Psycho Killer, qu’est-ce que c’est ?
D’enfant terrible de Cannes, où il a présenté quasiment tous ses films, le plus souvent en compétition, à persona non grata et aujourd’hui un retour profil bas après avoir été repêché in extremis hors compétition, Lars von Trier aura tout connu de ce Festival. Une relation d’amour-répulsion, comme le cinéaste en a d’ailleurs filmées, qui laisse penser que ce The House that Jack Built n’est en fait qu’un long message à Cannes. Car, en entrant dans la tête d’un tueur en série, à travers un dialogue en voix off entre celui-ci et sa conscience, Lars von Trier livre sa théorie sur les liens entre l’art, la création, la destruction et la pulsion de mort. Citant pêle-mêle, dans un collage au long cours inséré entre les meurtres de son personnage/porte-parole, Glenn Gould, divers tableaux (brassant de Picasso à Botticelli), dictateurs (dont Hitler, bien sûr, images de charniers comprises), ainsi qu’un mash-up de sa propre œuvre. Une démonstration en forme de réponse à toutes les polémiques dont il a fait l’objet. Cynique, parfois drôle, foisonnante, inventive – au moins sur la forme, à défaut d’apporter de nouvelles idées sur le fond. Lars von Trier mélange les images (super 8, animation) et les genres, passant avec une terrible aisance de la comédie grinçante (disons comme un vieux cric) au thriller horrifique, acéré comme le couteau de Jack, au son de « Fame » de David Bowie avant de conclure sur l’ironique « Hit the road Jack ». Des images parfois difficiles, atténuées par la froideur de Matt Dillon (qu’on n’avait jamais vu si convaincant), dont le commentaire laconique impose une distance.
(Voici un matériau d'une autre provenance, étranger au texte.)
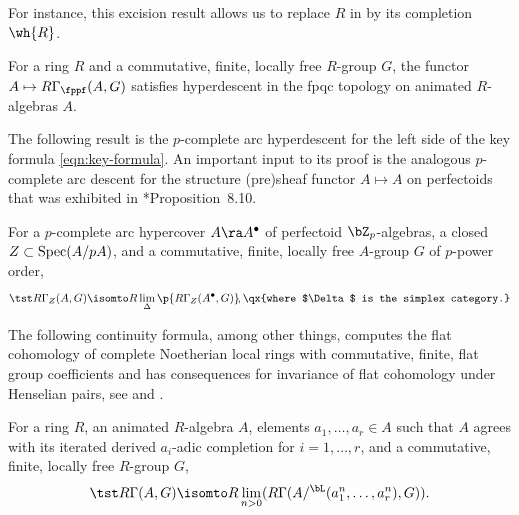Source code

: For instance, this excision result allows us to replace $R$ in  by its completion $\wh{R}$.

 \label{thm:fppf-fpqc-ann}
For a ring $R$ and a commutative, finite, locally free $R$-group $G$, the functor $A \mapsto R\Gamma_\fppf(A, G)$ satisfies hyperdescent in the fpqc topology on animated $R$-algebras $A$.
\ethm

The following result is the $p$-complete arc hyperdescent for the left side of the key formula \eqref{eqn:key-formula}. An important input to its proof is the analogous $p$-complete arc descent for the structure (pre)sheaf functor $A \mapsto A$ on perfectoids that was exhibited in \cite{BS19}*{Proposition~8.10}.





 \label{thm:descent-ann}
For a $p$-complete arc hypercover $A \ra A^\bullet$  %
of perfectoid $\bZ_p$-algebras, a closed $Z \subset \Spec(A/pA)$, and a commutative, finite, locally free $A$-group $G$ of $p$-power order,
\[
\tst R\Gamma_Z(A, G) \isomto R\lim_{\Delta} \p{R\Gamma_Z(A^\bullet, G)}\!, \qx{where $\Delta$ is the simplex category.}
\]
\ethm



The following continuity formula, among other things, computes the flat cohomology of complete Noetherian local rings with commutative, finite, flat group coefficients and has consequences for invariance of flat cohomology under Henselian pairs, see  and .

 \label{adic-continuity-ann}
For a ring $R$, an animated $R$-algebra $A$, elements $a_1, \dotsc, a_r \in A$ such that $A$ agrees with its iterated derived $a_i$-adic completion for $i = 1, \dotsc, r$, and a commutative, finite, locally free $R$-group $G$,
\[
\tst R\Gamma(A, G) \isomto R\lim_{n > 0} (R\Gamma(A/^\bL (a_1^n, \dotsc, a_r^n), G)).
\]
\ethm



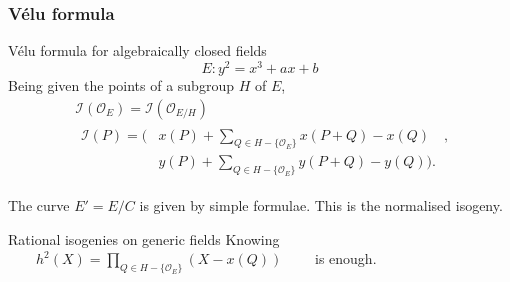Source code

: \documentclass[10pt]{beamer}
\newcommand{\0}{\mathcal{O}}  %
\newcommand{\isog}[1]{\mathcal{#1}}  %
\newcommand{\I}{\isog{I}}  %
\begin{document}

\begin{frame}
  \frametitle{Vélu formula}
  
  \begin{block}{Vélu formula for algebraically closed fields}
    \[E : y^2 = x^3 + ax + b\]
    Being given the points of a subgroup $H$ of $E$,
    \begin{align*}
      &\I(\0_E) = \I(\0_{E/H})\\
      &\begin{aligned}
        \I(P) = \Biggl( &x(P) + \sum_{Q\in H - \{\0_E\}}x(P+Q) - x(Q) \quad,\\
        &y(P) + \sum_{Q\in H - \{\0_E\}}y(P+Q) - y(Q) \Biggr) \text{.}
      \end{aligned}
    \end{align*}

    The curve $E'=E/C$ is given by simple formulae. This is the
    normalised isogeny.
  \end{block}

  \begin{block}{Rational isogenies on generic fields}
    \centering Knowing $\qquad h^2(X) = \prod_{Q\in H-\{\0_E\}}\left(X
    - x(Q)\right)\qquad$ is enough.
  \end{block}
\end{frame}

\end{document}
Dans un sublime final, il convoque Dante et les enfers, rappelant au passage à ses détracteurs aveuglés par sa persona qu’il est aussi un cinéaste majeur.
The House that Jack Built de Lars von Trier, avec Matt Dillon, Uma Thurman, Sofie Grabol, Riley Keough, Bruno Ganz… Danemark, Suède, France, Allemagne, 2018. Présenté hors compétition au 71e Festival de Cannes.